When you copy the records that follow, please keep every word exactly as it is and leave out the pictures.

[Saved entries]
------------------------------------------------------------

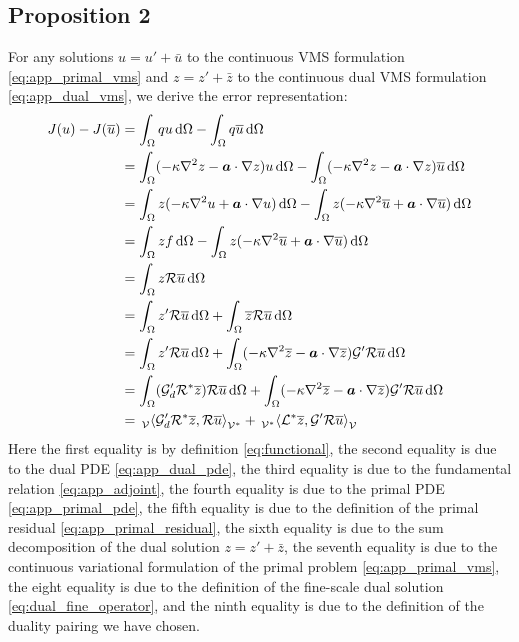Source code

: \subsection{Proposition 2}
For any solutions $u = u' + \bar{u}$ to the continuous VMS
formulation \eqref{eq:app_primal_vms} and $z = z' + \bar{z}$ to the
continuous dual VMS formulation \eqref{eq:app_dual_vms}, we
derive the error representation:
%
\begin{gather*}
\begin{aligned}
J(u) - J(\overline{u})
&=
\int_{\Omega} q u \, \text{d} \Omega -
\int_{\Omega} q \overline{u} \, \text{d} \Omega \\
&=
\int_{\Omega} (-\kappa \nabla^2 {z} - \boldsymbol{a} \cdot \nabla {z}) u \, \text{d} \Omega -
\int_{\Omega} (-\kappa \nabla^2 {z} - \boldsymbol{a} \cdot \nabla {z}) \overline{u} \, \text{d} \Omega \\
&=
\int_{\Omega} z (-\kappa \nabla^2 {u} + \boldsymbol{a} \cdot \nabla {u}) \, \text{d} \Omega -
\int_{\Omega} z (-\kappa \nabla^2 {\overline{u}} + \boldsymbol{a} \cdot \nabla {\overline{u}}) \, \text{d} \Omega \\
&=
\int_{\Omega} z f \, \text{d} \Omega -
\int_{\Omega} z (-\kappa \nabla^2 {\overline{u}} + \boldsymbol{a} \cdot \nabla {\overline{u}}) \, \text{d} \Omega \\
&=
\int_{\Omega} z \mathcal{R} \overline{u} \, \text{d} \Omega \\
&=
\int_{\Omega} z' \mathcal{R} \overline{u} \, \text{d} \Omega +
\int_{\Omega} \overline{z} \mathcal{R} \overline{u} \, \text{d} \Omega \\
&=
\int_{\Omega} z' \mathcal{R} \overline{u} \, \text{d} \Omega +
\int_{\Omega} (-\kappa \nabla^2 {\overline{z}} - \boldsymbol{a} \cdot \nabla {\overline{z}}) \mathcal{G}' \mathcal{R} \overline{u} \, \text{d} \Omega \\
&=
\int_{\Omega} (\mathcal{G}'_d \mathcal{R}^* \overline{z}) \mathcal{R} \overline{u} \, \text{d} \Omega +
\int_{\Omega} (-\kappa \nabla^2 {\overline{z}} - \boldsymbol{a} \cdot \nabla {\overline{z}}) \mathcal{G}' \mathcal{R} \overline{u} \, \text{d} \Omega \\
&=
\,{}_{\mathcal{V}}^{}\!\left< {\mathcal{G}'_d \mathcal{R}^* \overline{z}}, {\mathcal{R} \overline{u}} \right>_{\mathcal{V}^*} +
\,{}_{\mathcal{V}^*}^{}\!\left< {\mathcal{L}^* \overline{z}}, {\mathcal{G}' \mathcal{R} \overline{u}} \right>_{\mathcal{V}}
\end{aligned}
\label{eq:app_error_cont_2}
\end{gather*}
Here the first equality is by definition \eqref{eq:functional},
the second equality is due to the dual PDE \eqref{eq:app_dual_pde},
the third equality is due to the fundamental relation
\eqref{eq:app_adjoint}, the fourth equality is due to the primal
PDE \eqref{eq:app_primal_pde}, the fifth equality is due to the
definition of the primal residual \eqref{eq:app_primal_residual},
the sixth equality is due to the sum decomposition of the
dual solution $z = z' + \bar{z}$, the seventh equality is due
to the continuous variational formulation of the primal problem
\eqref{eq:app_primal_vms}, the eight equality is due to
the definition of the fine-scale dual solution
\eqref{eq:dual_fine_operator}, and the ninth equality
is due to the definition of the duality pairing we have chosen.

------------------------------------------------------------

- **EXERCISE RESPONSE**
Source code

: \subsection{Proposition 2}
For any solutions $u = u' + \bar{u}$ to the continuous VMS
formulation \eqref{eq:app_primal_vms} and $z = z' + \bar{z}$ to the
continuous dual VMS formulation \eqref{eq:app_dual_vms}, we
derive the error representation:
%
\begin{gather*}
\begin{aligned}
J(u) - J(\overline{u})
&=
\int_{\Omega} q u \, \text{d} \Omega -
\int_{\Omega} q \overline{u} \, \text{d} \Omega \\
&=
\int_{\Omega} (-\kappa \nabla^2 {z} - \boldsymbol{a} \cdot \nabla {z}) u \, \text{d} \Omega -
\int_{\Omega} (-\kappa \nabla^2 {z} - \boldsymbol{a} \cdot \nabla {z}) \overline{u} \, \text{d} \Omega \\
&=
\int_{\Omega} z (-\kappa \nabla^2 {u} + \boldsymbol{a} \cdot \nabla {u}) \, \text{d} \Omega -
\int_{\Omega} z (-\kappa \nabla^2 {\overline{u}} + \boldsymbol{a} \cdot \nabla {\overline{u}}) \, \text{d} \Omega \\
&=
\int_{\Omega} z f \, \text{d} \Omega -
\int_{\Omega} z (-\kappa \nabla^2 {\overline{u}} + \boldsymbol{a} \cdot \nabla {\overline{u}}) \, \text{d} \Omega \\
&=
\int_{\Omega} z \mathcal{R} \overline{u} \, \text{d} \Omega \\
&=
\int_{\Omega} z' \mathcal{R} \overline{u} \, \text{d} \Omega +
\int_{\Omega} \overline{z} \mathcal{R} \overline{u} \, \text{d} \Omega \\
&=
\int_{\Omega} z' \mathcal{R} \overline{u} \, \text{d} \Omega +
\int_{\Omega} (-\kappa \nabla^2 {\overline{z}} - \boldsymbol{a} \cdot \nabla {\overline{z}}) \mathcal{G}' \mathcal{R} \overline{u} \, \text{d} \Omega \\
&=
\int_{\Omega} (\mathcal{G}'_d \mathcal{R}^* \overline{z}) \mathcal{R} \overline{u} \, \text{d} \Omega +
\int_{\Omega} (-\kappa \nabla^2 {\overline{z}} - \boldsymbol{a} \cdot \nabla {\overline{z}}) \mathcal{G}' \mathcal{R} \overline{u} \, \text{d} \Omega \\
&=
\,{}_{\mathcal{V}}^{}\!\left< {\mathcal{G}'_d \mathcal{R}^* \overline{z}}, {\mathcal{R} \overline{u}} \right>_{\mathcal{V}^*} +
\,{}_{\mathcal{V}^*}^{}\!\left< {\mathcal{L}^* \overline{z}}, {\mathcal{G}' \mathcal{R} \overline{u}} \right>_{\mathcal{V}}
\end{aligned}
\label{eq:app_error_cont_2}
\end{gather*}
Here the first equality is by definition \eqref{eq:functional},
the second equality is due to the dual PDE \eqref{eq:app_dual_pde},
the third equality is due to the fundamental relation
\eqref{eq:app_adjoint}, the fourth equality is due to the primal
PDE \eqref{eq:app_primal_pde}, the fifth equality is due to the
definition of the primal residual \eqref{eq:app_primal_residual},
the sixth equality is due to the sum decomposition of the
dual solution $z = z' + \bar{z}$, the seventh equality is due
to the continuous variational formulation of the primal problem
\eqref{eq:app_primal_vms}, the eight equality is due to
the definition of the fine-scale dual solution
\eqref{eq:dual_fine_operator}, and the ninth equality
is due to the definition of the duality pairing we have chosen.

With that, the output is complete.